**Exercise instructions**
Beginning with the first line of the data below, extract each line up to and including the one containing "## Quand mettre". Copy them exactly and add nothing.
=-=-=
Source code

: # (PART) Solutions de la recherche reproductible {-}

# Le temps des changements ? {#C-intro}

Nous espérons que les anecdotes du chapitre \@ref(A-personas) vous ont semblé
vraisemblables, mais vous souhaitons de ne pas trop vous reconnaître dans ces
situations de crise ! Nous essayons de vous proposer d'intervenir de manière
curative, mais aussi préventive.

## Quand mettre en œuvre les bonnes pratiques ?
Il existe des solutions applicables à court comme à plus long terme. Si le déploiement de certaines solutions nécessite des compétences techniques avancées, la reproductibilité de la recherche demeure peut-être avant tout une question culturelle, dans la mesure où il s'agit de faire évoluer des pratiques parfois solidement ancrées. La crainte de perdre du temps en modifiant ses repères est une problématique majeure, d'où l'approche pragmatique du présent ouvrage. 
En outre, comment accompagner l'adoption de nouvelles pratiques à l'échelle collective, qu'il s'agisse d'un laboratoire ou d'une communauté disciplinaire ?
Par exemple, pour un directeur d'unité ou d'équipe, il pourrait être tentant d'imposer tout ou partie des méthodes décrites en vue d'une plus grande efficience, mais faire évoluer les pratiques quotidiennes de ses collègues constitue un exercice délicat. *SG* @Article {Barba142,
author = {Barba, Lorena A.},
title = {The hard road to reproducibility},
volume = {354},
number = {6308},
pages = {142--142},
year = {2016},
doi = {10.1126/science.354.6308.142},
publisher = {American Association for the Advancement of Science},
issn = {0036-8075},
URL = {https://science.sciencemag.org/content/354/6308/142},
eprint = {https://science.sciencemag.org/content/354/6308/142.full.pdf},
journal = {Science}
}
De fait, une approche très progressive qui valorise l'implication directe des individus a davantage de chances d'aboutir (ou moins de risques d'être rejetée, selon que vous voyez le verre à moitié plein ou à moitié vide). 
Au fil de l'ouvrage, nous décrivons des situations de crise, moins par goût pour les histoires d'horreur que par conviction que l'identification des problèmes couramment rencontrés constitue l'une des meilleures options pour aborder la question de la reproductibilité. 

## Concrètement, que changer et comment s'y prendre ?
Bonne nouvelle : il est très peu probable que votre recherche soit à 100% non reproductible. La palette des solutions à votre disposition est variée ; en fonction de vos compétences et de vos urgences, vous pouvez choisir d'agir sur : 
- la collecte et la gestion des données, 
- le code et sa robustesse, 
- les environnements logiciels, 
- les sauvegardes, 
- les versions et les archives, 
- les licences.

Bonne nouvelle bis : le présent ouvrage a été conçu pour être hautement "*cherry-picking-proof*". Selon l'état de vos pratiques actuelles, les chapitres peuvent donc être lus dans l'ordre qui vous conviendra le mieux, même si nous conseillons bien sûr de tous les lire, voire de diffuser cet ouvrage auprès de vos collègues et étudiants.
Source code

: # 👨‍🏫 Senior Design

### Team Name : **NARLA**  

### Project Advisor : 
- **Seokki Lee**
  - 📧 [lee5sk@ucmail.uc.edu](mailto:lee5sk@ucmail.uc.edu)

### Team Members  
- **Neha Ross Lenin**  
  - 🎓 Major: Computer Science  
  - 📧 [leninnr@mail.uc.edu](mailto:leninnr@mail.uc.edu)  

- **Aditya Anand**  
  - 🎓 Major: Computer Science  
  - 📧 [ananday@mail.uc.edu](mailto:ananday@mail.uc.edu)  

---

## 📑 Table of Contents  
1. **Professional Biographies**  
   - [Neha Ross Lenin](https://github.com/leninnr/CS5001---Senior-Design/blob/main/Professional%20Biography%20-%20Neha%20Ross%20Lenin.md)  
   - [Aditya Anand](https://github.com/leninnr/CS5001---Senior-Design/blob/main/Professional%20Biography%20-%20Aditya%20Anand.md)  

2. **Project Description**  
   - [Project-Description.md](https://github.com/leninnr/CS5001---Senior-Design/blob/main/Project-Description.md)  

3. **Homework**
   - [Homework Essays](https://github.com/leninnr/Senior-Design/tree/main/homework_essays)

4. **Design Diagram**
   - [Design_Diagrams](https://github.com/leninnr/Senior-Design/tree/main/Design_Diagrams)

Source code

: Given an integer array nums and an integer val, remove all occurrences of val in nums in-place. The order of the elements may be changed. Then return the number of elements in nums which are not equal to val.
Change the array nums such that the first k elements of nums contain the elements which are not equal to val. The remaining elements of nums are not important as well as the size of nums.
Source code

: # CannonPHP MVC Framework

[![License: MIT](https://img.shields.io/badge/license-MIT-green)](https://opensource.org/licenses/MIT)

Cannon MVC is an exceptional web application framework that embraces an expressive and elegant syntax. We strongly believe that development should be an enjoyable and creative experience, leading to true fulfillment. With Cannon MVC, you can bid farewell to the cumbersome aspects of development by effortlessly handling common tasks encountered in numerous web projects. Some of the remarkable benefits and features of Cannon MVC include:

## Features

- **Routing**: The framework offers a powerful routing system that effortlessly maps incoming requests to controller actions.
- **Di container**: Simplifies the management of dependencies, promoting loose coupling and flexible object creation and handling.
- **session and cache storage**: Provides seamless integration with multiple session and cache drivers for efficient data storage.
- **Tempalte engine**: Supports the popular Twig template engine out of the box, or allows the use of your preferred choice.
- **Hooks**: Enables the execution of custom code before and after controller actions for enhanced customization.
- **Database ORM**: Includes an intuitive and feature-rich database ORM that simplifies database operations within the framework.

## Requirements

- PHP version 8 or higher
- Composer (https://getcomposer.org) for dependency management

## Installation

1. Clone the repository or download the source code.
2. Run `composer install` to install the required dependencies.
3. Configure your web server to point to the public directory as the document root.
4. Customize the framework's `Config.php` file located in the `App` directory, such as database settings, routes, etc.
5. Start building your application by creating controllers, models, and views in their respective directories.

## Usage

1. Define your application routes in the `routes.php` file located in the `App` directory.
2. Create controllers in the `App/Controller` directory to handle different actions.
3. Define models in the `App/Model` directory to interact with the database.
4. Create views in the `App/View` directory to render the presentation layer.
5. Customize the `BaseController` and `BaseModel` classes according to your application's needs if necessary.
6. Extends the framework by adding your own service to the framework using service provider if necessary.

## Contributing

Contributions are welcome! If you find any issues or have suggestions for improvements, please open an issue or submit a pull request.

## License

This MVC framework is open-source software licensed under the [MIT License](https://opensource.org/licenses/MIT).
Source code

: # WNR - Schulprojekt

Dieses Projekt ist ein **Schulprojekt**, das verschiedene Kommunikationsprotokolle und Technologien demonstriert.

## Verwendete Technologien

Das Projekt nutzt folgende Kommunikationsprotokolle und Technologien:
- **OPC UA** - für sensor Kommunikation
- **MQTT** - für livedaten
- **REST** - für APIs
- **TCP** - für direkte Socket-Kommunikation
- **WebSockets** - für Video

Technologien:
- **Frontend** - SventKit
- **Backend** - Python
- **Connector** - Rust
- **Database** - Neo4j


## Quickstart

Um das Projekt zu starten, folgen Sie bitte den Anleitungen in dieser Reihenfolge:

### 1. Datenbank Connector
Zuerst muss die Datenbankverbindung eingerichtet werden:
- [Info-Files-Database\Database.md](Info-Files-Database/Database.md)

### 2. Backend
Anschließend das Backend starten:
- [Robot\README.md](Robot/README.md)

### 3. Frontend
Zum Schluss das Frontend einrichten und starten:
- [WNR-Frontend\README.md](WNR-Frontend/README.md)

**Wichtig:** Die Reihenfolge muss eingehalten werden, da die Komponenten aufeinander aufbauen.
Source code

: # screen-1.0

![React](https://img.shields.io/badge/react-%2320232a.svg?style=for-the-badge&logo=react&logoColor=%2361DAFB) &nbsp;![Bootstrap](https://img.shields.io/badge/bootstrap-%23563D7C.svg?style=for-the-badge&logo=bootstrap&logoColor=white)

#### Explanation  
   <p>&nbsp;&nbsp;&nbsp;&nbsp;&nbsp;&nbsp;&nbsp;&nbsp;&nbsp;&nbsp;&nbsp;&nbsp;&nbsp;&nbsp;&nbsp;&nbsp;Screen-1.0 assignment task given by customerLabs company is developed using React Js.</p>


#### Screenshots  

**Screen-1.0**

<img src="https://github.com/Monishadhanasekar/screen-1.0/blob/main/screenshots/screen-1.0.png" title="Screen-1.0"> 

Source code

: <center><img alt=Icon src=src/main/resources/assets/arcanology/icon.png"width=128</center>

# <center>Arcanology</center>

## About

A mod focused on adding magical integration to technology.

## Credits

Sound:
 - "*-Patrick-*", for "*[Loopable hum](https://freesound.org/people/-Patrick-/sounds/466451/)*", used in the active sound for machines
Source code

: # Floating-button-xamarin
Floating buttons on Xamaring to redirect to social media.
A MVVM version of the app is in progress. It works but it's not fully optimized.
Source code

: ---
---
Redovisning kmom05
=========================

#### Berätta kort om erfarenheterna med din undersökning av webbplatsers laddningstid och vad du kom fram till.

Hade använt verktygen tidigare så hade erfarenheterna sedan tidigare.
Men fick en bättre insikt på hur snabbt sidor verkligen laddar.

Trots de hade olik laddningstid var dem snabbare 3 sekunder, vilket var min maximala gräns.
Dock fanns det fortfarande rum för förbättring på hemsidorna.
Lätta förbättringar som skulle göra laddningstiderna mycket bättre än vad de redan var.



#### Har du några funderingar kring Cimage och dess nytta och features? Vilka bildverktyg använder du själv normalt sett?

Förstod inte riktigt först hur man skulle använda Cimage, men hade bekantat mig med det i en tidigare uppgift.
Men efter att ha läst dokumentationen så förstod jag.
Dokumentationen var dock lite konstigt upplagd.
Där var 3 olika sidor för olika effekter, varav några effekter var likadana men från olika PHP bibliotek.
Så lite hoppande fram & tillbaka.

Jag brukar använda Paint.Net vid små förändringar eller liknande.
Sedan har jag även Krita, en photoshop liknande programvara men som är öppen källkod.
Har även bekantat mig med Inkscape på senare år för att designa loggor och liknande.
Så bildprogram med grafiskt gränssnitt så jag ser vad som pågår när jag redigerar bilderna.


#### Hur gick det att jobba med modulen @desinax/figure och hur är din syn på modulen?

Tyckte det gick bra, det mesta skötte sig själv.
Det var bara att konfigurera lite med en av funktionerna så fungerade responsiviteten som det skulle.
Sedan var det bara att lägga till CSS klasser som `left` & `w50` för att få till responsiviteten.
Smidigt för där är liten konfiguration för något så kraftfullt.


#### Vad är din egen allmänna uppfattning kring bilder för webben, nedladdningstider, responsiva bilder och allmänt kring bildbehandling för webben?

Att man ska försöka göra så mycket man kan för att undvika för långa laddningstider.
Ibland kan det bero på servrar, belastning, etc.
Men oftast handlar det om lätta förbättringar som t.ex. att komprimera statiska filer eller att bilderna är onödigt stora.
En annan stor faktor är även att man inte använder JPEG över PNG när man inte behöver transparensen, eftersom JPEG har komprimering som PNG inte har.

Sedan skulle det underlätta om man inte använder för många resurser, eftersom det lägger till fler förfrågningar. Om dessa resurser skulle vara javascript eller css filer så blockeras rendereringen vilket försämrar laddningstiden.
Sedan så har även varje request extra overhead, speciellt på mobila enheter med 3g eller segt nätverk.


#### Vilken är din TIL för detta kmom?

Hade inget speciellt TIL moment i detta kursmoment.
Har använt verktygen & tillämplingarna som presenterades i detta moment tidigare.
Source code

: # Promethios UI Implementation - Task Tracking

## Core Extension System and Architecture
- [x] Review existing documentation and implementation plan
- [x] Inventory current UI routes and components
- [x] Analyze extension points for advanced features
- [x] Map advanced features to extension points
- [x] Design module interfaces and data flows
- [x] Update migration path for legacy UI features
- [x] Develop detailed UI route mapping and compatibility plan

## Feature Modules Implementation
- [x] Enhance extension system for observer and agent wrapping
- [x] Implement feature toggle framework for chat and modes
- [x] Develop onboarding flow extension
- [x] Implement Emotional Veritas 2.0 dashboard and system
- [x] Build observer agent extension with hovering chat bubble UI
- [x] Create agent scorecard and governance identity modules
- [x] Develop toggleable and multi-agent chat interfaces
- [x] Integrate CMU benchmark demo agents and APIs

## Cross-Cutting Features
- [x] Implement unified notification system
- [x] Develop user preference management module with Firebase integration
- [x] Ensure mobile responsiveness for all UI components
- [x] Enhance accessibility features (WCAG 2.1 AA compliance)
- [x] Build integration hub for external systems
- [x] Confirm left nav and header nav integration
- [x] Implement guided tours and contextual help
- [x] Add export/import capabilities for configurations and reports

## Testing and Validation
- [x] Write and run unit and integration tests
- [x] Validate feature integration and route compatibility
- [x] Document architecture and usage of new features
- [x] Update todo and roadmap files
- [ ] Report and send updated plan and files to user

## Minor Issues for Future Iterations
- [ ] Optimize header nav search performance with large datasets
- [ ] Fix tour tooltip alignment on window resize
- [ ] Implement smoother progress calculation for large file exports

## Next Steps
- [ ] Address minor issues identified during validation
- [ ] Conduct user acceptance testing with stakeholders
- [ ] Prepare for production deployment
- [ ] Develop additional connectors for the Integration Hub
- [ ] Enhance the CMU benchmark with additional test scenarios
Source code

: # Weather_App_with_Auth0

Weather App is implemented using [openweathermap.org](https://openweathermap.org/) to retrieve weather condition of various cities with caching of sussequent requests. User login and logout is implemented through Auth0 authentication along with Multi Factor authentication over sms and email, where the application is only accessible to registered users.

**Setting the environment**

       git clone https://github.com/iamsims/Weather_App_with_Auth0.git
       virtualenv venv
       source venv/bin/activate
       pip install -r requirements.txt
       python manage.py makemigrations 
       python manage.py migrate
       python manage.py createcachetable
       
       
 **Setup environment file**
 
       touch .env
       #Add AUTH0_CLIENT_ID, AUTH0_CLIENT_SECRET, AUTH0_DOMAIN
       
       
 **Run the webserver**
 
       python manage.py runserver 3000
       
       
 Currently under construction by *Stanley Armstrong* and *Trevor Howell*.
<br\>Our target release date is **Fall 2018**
=-=-=
**Solution for this problem**
Source code

: # (PART) Solutions de la recherche reproductible {-}

# Le temps des changements ? {#C-intro}

Nous espérons que les anecdotes du chapitre \@ref(A-personas) vous ont semblé
vraisemblables, mais vous souhaitons de ne pas trop vous reconnaître dans ces
situations de crise ! Nous essayons de vous proposer d'intervenir de manière
curative, mais aussi préventive.

## Quand mettre en œuvre les bonnes pratiques ?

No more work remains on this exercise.